2002-10-20 09:46:52

by Dan Maas

[permalink] [raw]
Subject: Re: sendfile(2) behaviour has changed?

>> It really needs a new interface for recvfile/copyfile/whatever
>> anyway, as you can only specify an off_t for the from fd at
>> present.
>
> Ummm, you can use lseek() on the 'to' fd perhaps?

Wouldn't that be non-atomic and therefore likely to cause problems
with concurrent writes?

Regards,
Dan


2002-10-24 22:31:42

by Jamie Lokier

[permalink] [raw]
Subject: Re: sendfile(2) behaviour has changed?

Dan Maas wrote:
> >> It really needs a new interface for recvfile/copyfile/whatever
> >> anyway, as you can only specify an off_t for the from fd at
> >> present.
> >
> > Ummm, you can use lseek() on the 'to' fd perhaps?
>
> Wouldn't that be non-atomic and therefore likely to cause problems
> with concurrent writes?

sendfile() from a mapped tmpfs file is a nice way to get zero-copy
writes of program-generated data, for example HTTP headers.
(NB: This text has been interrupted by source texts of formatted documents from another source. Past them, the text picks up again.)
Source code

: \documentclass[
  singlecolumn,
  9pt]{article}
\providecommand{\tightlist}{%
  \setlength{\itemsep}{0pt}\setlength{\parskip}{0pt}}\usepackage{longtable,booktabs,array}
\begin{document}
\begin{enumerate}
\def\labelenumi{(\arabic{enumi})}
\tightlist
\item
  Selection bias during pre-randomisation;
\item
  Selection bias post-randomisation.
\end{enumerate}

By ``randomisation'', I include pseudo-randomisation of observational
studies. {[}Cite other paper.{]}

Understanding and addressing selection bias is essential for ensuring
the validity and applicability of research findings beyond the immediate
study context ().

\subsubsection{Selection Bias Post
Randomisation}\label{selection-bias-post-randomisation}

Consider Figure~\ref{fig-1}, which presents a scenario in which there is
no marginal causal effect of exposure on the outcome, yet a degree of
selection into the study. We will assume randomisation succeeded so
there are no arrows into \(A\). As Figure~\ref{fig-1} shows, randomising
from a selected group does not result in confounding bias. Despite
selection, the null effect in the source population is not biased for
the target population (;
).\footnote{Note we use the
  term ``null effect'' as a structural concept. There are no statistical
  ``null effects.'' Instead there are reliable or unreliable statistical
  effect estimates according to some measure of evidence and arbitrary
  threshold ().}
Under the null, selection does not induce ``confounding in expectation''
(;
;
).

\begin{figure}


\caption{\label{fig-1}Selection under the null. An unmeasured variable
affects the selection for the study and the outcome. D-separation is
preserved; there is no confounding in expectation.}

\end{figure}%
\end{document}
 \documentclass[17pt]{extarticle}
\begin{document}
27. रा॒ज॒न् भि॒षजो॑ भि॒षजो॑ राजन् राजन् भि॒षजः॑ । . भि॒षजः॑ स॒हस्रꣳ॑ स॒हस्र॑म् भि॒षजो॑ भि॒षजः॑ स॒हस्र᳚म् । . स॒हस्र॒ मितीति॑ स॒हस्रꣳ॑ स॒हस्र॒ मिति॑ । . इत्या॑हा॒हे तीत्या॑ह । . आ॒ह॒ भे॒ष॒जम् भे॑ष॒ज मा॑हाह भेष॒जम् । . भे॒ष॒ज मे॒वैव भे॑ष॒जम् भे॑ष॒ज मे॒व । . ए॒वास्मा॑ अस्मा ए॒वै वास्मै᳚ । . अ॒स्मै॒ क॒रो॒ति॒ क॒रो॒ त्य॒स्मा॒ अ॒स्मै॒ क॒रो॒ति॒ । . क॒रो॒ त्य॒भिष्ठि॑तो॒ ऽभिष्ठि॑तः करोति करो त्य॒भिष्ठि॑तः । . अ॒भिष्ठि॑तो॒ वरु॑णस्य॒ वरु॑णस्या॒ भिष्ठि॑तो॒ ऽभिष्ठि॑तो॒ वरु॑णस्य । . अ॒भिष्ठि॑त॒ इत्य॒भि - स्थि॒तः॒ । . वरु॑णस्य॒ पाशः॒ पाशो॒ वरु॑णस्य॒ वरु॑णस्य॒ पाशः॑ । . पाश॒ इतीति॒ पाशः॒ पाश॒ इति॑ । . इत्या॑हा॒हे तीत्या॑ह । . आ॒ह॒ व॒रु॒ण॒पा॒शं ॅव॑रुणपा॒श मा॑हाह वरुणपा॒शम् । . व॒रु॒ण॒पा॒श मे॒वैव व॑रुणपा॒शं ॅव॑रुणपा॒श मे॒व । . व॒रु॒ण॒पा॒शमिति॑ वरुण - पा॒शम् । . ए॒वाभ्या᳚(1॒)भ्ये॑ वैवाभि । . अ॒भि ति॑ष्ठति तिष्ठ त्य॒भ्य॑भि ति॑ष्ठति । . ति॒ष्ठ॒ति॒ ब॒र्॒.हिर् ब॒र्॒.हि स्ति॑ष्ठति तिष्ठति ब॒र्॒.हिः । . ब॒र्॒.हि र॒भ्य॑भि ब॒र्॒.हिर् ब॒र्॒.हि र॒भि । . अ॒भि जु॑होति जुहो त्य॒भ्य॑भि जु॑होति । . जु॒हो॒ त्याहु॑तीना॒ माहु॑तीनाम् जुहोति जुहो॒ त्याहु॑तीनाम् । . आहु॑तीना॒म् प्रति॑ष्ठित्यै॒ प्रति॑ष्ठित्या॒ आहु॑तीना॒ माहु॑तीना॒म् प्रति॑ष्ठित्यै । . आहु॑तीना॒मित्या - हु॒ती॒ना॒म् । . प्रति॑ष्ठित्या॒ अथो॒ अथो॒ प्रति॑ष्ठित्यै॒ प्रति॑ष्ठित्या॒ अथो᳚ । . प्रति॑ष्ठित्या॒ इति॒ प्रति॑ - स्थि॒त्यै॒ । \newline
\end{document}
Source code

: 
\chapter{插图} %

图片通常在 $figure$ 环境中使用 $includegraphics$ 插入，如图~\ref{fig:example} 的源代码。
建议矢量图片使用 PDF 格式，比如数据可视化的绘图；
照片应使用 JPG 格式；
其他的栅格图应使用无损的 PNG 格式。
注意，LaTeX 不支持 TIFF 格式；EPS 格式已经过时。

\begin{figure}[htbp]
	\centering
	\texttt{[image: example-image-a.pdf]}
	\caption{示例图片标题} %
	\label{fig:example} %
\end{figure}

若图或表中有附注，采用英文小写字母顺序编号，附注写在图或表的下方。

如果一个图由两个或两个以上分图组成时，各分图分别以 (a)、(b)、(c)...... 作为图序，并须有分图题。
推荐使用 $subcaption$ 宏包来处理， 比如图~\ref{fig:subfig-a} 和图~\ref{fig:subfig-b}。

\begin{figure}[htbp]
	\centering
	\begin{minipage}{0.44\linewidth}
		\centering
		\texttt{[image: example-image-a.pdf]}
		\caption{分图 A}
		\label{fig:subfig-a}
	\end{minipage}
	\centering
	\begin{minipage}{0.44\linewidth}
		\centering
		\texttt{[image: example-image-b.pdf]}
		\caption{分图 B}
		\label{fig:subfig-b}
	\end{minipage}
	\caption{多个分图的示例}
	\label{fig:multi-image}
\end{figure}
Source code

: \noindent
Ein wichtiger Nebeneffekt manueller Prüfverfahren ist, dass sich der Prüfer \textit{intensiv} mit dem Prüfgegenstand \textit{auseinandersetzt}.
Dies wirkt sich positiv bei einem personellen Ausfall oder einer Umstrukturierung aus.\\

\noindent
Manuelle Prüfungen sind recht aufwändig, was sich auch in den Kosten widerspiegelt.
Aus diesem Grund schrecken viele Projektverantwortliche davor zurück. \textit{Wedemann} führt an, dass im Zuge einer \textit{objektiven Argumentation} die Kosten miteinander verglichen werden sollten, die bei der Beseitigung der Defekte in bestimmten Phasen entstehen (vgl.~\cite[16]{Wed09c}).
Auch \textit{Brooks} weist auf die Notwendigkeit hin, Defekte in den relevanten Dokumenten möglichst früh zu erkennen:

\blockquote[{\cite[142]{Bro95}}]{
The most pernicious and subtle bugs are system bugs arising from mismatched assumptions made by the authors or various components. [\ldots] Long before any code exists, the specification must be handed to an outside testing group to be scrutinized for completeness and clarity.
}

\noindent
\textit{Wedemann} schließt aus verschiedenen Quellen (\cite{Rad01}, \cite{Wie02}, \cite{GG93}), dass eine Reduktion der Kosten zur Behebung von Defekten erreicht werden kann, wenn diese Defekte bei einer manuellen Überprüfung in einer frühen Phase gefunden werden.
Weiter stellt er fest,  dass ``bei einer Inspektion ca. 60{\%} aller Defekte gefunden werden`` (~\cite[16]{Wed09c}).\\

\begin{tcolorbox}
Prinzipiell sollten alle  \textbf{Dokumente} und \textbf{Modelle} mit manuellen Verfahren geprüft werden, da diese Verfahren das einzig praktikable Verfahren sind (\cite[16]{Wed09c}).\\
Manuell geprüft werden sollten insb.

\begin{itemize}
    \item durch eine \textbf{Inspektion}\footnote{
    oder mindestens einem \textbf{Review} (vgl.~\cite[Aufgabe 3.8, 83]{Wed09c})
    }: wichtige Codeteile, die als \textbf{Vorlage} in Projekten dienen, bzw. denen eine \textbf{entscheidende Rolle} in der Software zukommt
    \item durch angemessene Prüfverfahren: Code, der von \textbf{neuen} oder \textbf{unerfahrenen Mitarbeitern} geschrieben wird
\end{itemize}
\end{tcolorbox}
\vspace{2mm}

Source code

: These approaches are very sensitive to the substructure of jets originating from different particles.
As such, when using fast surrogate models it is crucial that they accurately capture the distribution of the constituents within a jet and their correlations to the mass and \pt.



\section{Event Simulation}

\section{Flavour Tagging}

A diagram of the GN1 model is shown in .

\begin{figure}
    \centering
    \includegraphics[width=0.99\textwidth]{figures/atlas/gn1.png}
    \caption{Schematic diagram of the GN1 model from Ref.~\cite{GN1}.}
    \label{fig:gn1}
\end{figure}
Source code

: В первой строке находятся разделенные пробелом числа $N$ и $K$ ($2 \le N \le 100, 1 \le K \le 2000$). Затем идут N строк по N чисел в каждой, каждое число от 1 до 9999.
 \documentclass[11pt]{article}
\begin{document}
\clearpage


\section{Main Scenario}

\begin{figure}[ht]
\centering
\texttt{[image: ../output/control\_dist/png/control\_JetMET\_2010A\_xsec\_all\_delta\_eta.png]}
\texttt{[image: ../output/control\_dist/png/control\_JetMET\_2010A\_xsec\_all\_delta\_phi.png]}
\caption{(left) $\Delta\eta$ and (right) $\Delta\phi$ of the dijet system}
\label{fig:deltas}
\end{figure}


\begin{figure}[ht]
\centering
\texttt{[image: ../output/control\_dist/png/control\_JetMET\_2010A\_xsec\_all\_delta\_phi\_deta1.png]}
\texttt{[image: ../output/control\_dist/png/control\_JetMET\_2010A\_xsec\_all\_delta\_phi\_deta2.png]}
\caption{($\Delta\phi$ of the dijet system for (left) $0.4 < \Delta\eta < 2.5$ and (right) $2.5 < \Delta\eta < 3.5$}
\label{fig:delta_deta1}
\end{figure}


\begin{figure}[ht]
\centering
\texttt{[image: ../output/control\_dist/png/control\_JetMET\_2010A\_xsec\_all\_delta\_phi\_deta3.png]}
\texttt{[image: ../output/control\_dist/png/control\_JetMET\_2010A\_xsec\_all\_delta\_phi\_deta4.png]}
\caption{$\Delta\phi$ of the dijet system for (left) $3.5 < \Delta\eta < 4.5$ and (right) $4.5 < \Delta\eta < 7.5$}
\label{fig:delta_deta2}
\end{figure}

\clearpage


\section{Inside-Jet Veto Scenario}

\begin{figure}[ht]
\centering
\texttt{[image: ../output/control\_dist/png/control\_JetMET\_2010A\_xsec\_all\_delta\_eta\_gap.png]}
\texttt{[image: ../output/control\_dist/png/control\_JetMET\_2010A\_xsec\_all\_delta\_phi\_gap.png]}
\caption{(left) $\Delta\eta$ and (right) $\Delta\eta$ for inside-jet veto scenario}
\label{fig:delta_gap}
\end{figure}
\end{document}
If it were possible to recvfile() _to_ a tmpfs file, you could use
this to implement zero-copy forwarding between sockets, in userspace,
while still having a program inspect part of the data and possibly
change it. There are lots of proxy services that could potentially
use this.

This is an example of when you'd want many concurrent writes to the
same file. (Naturally, for performance, you'd want to use one large
tmpfs file and allocate portions of it on the fly, rather then
multiple opens or lots of small files).